> WHAT TO WORK ON:
Scan the listing below for the word "assess", then copy each line that has it.

> RECORDS TO USE:
━━━━

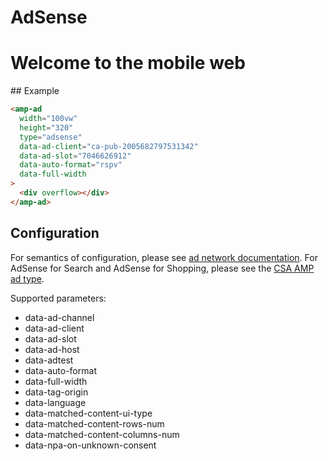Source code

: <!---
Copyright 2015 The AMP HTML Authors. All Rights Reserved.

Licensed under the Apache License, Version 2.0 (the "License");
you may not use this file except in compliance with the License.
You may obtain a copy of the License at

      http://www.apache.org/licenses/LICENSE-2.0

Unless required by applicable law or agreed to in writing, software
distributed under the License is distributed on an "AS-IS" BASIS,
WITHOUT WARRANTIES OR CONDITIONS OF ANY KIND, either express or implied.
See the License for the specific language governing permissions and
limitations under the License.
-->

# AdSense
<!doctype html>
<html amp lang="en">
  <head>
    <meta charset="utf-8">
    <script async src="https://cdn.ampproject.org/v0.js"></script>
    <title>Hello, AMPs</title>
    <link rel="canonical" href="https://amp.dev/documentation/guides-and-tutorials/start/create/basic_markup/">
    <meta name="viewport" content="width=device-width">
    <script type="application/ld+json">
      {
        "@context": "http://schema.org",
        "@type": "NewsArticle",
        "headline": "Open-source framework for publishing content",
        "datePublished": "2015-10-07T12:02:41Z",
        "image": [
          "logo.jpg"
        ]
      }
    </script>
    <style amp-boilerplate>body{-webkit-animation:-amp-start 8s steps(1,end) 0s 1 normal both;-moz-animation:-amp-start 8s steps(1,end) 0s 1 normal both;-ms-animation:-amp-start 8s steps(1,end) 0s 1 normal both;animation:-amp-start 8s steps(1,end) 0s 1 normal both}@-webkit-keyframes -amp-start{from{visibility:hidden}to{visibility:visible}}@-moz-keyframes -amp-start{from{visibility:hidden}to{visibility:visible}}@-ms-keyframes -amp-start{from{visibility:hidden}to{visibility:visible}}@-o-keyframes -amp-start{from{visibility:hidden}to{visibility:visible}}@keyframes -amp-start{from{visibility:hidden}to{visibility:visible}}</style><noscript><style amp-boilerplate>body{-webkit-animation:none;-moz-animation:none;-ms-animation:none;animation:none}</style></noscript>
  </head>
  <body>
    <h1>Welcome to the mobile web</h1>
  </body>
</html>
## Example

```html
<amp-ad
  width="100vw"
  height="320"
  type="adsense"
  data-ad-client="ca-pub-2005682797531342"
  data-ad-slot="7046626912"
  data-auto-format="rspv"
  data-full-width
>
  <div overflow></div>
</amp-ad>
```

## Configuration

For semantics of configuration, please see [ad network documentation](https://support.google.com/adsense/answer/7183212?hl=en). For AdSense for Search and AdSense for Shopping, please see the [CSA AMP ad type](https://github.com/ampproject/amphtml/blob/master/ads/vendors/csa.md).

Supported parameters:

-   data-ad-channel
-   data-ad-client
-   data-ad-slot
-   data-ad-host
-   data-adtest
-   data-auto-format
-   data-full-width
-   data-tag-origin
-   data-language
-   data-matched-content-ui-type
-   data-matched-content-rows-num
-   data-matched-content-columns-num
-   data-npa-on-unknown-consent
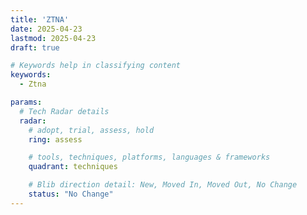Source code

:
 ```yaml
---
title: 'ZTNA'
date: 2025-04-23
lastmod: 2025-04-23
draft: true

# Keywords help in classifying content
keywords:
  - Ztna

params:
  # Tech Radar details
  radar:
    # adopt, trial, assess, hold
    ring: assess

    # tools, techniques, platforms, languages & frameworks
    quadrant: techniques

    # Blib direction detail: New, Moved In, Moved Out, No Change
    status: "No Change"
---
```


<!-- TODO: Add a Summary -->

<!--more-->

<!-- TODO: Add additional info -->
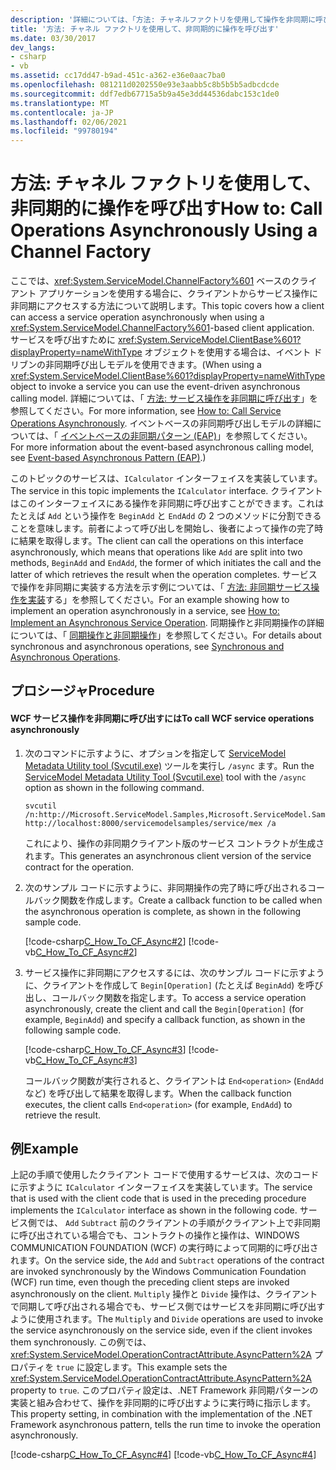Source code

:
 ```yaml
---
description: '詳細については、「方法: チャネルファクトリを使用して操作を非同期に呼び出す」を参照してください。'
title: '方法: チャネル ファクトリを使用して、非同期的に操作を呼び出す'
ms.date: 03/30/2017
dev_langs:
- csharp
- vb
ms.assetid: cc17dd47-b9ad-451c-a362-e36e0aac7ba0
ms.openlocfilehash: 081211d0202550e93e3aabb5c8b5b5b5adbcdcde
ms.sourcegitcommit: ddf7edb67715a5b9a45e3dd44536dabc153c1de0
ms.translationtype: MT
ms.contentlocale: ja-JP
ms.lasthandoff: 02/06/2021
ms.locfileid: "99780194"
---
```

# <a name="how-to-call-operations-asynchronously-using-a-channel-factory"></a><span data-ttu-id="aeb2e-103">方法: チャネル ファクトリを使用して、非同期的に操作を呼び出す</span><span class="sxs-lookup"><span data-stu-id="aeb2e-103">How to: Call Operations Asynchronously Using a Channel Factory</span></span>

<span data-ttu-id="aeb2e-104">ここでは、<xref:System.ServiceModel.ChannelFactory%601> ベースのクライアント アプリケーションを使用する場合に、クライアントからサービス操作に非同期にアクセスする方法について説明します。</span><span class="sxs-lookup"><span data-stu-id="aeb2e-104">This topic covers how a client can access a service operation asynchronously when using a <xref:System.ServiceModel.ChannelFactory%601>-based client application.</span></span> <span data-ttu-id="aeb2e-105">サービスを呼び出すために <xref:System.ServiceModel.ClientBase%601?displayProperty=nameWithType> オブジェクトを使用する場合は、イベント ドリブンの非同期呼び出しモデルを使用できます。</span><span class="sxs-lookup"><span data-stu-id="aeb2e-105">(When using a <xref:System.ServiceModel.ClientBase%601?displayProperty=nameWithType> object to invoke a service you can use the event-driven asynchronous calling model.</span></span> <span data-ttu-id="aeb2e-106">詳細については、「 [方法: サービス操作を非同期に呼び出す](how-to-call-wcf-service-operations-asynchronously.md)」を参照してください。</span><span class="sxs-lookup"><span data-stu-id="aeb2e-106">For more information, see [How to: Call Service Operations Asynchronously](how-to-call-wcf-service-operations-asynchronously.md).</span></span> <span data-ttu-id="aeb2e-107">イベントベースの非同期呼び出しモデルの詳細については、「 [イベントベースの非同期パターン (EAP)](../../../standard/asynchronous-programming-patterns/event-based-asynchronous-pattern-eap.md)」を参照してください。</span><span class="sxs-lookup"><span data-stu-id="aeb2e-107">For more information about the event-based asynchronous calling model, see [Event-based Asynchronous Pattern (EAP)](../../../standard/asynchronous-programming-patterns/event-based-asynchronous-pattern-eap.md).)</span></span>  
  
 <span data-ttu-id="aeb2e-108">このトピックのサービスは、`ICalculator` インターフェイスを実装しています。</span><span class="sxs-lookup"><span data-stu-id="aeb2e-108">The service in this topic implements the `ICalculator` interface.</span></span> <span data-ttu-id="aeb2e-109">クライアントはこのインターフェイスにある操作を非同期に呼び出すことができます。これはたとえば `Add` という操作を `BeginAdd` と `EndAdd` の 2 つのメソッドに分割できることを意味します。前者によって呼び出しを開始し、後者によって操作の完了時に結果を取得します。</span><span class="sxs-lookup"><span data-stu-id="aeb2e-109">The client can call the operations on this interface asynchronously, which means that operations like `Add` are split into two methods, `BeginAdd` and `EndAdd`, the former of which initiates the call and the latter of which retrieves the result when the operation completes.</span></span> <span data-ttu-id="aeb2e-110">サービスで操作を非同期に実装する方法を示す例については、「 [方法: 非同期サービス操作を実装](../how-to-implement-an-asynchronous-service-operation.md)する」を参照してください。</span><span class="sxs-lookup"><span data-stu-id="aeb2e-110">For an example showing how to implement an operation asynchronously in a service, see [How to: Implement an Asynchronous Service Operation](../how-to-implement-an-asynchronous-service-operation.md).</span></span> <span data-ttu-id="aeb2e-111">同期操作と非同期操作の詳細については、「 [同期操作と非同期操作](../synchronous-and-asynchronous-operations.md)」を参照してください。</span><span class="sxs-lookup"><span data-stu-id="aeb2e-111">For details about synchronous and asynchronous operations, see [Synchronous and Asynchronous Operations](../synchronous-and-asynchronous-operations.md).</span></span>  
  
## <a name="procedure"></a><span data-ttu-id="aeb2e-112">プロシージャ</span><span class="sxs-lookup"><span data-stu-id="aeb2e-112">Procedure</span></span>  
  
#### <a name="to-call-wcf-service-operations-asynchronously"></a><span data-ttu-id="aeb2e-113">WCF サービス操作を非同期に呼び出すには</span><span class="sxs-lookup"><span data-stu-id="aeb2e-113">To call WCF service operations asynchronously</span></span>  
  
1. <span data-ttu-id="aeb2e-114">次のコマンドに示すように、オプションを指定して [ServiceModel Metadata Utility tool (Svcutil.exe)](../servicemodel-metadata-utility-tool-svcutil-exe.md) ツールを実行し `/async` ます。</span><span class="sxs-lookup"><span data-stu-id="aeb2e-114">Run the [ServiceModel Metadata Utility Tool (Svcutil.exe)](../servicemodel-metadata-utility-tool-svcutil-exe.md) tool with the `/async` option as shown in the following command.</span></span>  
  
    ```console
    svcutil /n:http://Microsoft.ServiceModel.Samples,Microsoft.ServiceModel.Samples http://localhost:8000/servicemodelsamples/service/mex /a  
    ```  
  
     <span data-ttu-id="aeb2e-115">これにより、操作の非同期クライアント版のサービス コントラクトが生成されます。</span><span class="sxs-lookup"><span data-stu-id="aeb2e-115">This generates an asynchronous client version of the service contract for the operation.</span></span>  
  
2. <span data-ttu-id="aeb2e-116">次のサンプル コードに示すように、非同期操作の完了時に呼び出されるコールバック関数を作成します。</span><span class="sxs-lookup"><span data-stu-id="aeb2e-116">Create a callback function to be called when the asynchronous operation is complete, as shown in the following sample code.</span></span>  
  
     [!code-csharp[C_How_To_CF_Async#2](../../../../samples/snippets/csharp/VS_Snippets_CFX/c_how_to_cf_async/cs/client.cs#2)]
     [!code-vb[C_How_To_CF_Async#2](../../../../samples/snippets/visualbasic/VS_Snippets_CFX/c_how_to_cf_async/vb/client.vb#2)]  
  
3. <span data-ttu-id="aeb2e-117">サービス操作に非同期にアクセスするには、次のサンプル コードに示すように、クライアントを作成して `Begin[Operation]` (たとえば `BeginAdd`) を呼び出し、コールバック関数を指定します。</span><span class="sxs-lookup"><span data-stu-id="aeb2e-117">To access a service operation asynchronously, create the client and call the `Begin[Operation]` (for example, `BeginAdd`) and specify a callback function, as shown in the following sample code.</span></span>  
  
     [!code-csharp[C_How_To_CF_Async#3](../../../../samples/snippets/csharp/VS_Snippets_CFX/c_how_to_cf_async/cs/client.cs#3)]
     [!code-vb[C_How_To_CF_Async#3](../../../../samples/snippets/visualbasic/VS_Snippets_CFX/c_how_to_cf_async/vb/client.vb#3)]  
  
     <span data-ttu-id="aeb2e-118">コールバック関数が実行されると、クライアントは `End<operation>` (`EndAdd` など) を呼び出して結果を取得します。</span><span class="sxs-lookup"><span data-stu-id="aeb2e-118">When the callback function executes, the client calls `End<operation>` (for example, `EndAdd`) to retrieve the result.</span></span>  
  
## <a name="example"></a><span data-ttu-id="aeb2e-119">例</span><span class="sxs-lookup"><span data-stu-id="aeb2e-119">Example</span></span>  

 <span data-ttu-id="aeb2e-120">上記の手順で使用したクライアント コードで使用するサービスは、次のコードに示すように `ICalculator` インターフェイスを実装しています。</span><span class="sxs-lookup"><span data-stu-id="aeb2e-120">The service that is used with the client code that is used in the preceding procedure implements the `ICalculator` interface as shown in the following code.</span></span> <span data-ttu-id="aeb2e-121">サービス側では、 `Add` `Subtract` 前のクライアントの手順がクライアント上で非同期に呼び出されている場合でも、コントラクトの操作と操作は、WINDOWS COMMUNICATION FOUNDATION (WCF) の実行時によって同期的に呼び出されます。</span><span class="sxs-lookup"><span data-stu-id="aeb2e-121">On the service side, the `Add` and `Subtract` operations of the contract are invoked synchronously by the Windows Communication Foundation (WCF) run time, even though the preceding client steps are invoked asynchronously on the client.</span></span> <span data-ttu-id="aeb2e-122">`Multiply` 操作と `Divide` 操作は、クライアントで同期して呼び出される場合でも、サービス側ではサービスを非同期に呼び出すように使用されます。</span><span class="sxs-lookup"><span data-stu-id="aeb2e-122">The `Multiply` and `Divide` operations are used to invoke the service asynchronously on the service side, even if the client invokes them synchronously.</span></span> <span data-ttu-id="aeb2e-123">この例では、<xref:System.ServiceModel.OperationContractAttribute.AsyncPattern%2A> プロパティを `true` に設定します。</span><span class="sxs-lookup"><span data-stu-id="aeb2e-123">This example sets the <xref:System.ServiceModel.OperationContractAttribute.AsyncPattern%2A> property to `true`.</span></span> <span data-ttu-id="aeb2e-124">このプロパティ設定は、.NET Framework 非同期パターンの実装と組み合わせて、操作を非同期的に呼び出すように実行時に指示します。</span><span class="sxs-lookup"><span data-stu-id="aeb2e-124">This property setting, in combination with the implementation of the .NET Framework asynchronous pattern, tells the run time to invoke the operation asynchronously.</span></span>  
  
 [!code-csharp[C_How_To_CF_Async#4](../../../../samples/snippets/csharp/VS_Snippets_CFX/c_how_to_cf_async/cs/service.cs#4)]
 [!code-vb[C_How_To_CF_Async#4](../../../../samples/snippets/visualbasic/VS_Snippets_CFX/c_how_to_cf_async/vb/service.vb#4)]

━━━━

> REPLY TO THE EXERCISE:
    # adopt, trial, assess, hold
    ring: assess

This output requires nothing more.